▸ TASK STATEMENT:
Once you have read the listing, output it exactly and completely.

▸ DATASET RECORDS:
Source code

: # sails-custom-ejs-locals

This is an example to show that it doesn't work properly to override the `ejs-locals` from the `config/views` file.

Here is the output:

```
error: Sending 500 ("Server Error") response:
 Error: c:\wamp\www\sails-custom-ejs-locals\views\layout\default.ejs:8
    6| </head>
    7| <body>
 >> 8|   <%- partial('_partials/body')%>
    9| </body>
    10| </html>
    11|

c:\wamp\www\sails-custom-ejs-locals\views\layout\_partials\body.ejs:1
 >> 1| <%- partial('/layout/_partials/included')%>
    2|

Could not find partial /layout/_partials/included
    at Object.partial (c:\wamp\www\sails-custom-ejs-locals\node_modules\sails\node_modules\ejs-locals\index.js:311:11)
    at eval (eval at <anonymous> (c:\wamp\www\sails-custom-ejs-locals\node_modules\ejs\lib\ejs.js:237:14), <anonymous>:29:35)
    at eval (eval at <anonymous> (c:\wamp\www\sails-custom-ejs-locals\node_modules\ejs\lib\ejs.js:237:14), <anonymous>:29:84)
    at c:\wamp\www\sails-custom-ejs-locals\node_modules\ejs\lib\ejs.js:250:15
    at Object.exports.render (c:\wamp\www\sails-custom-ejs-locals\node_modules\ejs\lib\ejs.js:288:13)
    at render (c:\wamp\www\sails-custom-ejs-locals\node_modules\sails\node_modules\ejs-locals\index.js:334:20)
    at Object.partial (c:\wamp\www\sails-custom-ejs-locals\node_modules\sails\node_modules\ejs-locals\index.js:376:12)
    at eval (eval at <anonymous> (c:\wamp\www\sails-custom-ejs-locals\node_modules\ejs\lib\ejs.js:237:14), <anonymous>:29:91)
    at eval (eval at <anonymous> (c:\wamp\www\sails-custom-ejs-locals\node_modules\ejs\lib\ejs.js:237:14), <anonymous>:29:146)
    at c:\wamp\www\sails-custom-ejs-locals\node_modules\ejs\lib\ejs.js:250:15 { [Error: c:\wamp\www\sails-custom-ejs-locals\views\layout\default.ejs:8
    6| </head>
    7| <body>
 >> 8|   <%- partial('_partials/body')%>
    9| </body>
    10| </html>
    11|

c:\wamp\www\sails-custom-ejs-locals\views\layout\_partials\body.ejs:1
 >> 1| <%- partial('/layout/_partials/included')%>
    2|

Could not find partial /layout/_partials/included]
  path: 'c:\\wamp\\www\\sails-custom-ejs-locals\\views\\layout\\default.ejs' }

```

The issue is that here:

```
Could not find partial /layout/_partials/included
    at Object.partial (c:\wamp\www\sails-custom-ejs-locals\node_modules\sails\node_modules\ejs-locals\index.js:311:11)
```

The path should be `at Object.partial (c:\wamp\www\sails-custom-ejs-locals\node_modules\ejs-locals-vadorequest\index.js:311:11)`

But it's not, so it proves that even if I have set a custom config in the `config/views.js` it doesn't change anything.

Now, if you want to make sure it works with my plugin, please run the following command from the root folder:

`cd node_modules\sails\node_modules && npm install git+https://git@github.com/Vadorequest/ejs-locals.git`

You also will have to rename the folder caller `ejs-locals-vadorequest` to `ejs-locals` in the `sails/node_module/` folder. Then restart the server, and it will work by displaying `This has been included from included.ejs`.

▸ RESPONSE TO THE EXERCISE:
Source code

: # sails-custom-ejs-locals

This is an example to show that it doesn't work properly to override the `ejs-locals` from the `config/views` file.

Here is the output:

```
error: Sending 500 ("Server Error") response:
 Error: c:\wamp\www\sails-custom-ejs-locals\views\layout\default.ejs:8
    6| </head>
    7| <body>
 >> 8|   <%- partial('_partials/body')%>
    9| </body>
    10| </html>
    11|

c:\wamp\www\sails-custom-ejs-locals\views\layout\_partials\body.ejs:1
 >> 1| <%- partial('/layout/_partials/included')%>
    2|

Could not find partial /layout/_partials/included
    at Object.partial (c:\wamp\www\sails-custom-ejs-locals\node_modules\sails\node_modules\ejs-locals\index.js:311:11)
    at eval (eval at <anonymous> (c:\wamp\www\sails-custom-ejs-locals\node_modules\ejs\lib\ejs.js:237:14), <anonymous>:29:35)
    at eval (eval at <anonymous> (c:\wamp\www\sails-custom-ejs-locals\node_modules\ejs\lib\ejs.js:237:14), <anonymous>:29:84)
    at c:\wamp\www\sails-custom-ejs-locals\node_modules\ejs\lib\ejs.js:250:15
    at Object.exports.render (c:\wamp\www\sails-custom-ejs-locals\node_modules\ejs\lib\ejs.js:288:13)
    at render (c:\wamp\www\sails-custom-ejs-locals\node_modules\sails\node_modules\ejs-locals\index.js:334:20)
    at Object.partial (c:\wamp\www\sails-custom-ejs-locals\node_modules\sails\node_modules\ejs-locals\index.js:376:12)
    at eval (eval at <anonymous> (c:\wamp\www\sails-custom-ejs-locals\node_modules\ejs\lib\ejs.js:237:14), <anonymous>:29:91)
    at eval (eval at <anonymous> (c:\wamp\www\sails-custom-ejs-locals\node_modules\ejs\lib\ejs.js:237:14), <anonymous>:29:146)
    at c:\wamp\www\sails-custom-ejs-locals\node_modules\ejs\lib\ejs.js:250:15 { [Error: c:\wamp\www\sails-custom-ejs-locals\views\layout\default.ejs:8
    6| </head>
    7| <body>
 >> 8|   <%- partial('_partials/body')%>
    9| </body>
    10| </html>
    11|

c:\wamp\www\sails-custom-ejs-locals\views\layout\_partials\body.ejs:1
 >> 1| <%- partial('/layout/_partials/included')%>
    2|

Could not find partial /layout/_partials/included]
  path: 'c:\\wamp\\www\\sails-custom-ejs-locals\\views\\layout\\default.ejs' }

```

The issue is that here:

```
Could not find partial /layout/_partials/included
    at Object.partial (c:\wamp\www\sails-custom-ejs-locals\node_modules\sails\node_modules\ejs-locals\index.js:311:11)
```

The path should be `at Object.partial (c:\wamp\www\sails-custom-ejs-locals\node_modules\ejs-locals-vadorequest\index.js:311:11)`

But it's not, so it proves that even if I have set a custom config in the `config/views.js` it doesn't change anything.

Now, if you want to make sure it works with my plugin, please run the following command from the root folder:

`cd node_modules\sails\node_modules && npm install git+https://git@github.com/Vadorequest/ejs-locals.git`

You also will have to rename the folder caller `ejs-locals-vadorequest` to `ejs-locals` in the `sails/node_module/` folder. Then restart the server, and it will work by displaying `This has been included from included.ejs`.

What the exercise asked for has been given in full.